[Stored data]
____

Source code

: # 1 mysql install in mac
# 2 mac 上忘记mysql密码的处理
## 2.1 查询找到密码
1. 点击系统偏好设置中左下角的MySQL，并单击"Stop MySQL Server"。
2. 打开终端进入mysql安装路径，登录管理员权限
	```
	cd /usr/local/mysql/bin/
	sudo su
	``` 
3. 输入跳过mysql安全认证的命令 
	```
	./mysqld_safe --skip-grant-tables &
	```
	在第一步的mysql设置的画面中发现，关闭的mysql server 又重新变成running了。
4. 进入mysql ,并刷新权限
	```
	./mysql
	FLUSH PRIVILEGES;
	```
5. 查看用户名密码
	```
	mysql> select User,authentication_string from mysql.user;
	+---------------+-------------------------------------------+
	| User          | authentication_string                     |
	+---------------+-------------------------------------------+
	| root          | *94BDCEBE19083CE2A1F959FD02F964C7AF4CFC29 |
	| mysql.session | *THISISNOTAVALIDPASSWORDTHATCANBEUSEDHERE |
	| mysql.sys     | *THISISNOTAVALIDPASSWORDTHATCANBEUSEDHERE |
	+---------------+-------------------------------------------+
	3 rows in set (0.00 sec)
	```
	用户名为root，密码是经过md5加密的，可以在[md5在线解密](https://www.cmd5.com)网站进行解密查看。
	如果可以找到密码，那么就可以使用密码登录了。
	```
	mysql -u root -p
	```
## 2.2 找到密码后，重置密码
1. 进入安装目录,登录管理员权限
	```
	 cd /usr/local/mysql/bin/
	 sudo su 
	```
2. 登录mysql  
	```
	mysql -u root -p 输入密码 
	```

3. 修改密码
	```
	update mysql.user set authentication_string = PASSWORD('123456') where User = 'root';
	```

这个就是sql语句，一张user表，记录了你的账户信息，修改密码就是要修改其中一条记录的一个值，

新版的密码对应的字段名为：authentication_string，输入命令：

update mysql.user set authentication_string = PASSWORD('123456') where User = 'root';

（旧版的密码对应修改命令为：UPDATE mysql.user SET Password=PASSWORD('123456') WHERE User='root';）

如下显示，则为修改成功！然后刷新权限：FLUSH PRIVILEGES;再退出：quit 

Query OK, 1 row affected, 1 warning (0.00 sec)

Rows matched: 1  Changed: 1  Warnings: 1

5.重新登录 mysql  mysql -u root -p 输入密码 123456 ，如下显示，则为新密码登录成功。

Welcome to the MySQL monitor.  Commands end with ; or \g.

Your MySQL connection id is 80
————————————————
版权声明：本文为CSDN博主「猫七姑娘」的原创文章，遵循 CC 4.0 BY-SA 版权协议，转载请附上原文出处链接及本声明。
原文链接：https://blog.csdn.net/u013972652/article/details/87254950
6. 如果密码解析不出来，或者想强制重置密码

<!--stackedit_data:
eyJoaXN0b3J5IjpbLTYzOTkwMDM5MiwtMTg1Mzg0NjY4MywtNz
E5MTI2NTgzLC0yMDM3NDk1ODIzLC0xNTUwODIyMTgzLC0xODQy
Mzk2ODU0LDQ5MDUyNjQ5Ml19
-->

____

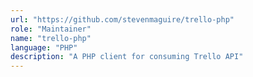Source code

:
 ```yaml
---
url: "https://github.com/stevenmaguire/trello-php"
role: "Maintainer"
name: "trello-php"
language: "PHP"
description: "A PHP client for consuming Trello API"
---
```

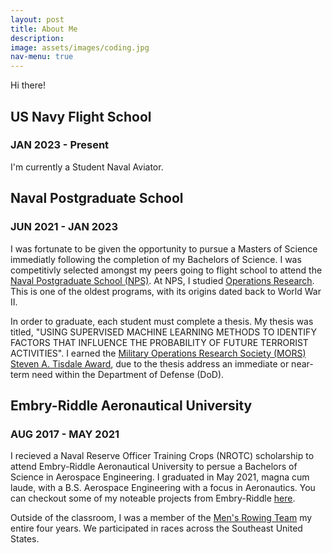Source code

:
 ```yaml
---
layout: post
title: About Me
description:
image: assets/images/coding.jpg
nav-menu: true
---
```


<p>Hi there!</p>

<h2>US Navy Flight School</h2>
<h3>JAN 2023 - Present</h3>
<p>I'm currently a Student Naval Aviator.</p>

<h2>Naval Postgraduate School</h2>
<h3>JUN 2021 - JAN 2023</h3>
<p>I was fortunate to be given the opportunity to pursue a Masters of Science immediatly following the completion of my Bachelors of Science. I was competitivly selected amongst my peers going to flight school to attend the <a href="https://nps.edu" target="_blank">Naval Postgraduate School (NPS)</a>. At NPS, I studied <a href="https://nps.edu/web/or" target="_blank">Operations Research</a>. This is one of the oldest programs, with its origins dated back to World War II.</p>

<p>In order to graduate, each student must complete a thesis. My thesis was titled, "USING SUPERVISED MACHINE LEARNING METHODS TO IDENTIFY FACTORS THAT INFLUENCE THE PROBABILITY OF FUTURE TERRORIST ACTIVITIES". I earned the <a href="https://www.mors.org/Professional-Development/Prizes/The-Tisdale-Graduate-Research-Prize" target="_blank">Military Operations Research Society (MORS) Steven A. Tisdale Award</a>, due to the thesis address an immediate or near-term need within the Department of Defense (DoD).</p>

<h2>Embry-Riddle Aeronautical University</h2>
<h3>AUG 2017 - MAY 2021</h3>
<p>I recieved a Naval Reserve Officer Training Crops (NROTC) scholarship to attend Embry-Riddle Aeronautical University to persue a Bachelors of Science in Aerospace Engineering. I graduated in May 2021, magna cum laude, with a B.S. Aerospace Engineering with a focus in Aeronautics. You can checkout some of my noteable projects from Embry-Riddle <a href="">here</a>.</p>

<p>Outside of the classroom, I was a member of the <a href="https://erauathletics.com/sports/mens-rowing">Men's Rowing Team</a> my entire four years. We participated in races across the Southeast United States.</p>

____

- **Exercise directions**
State how many lines of the records contain the word "FLUSH". Give that number alone.

- **Response to the exercise**
2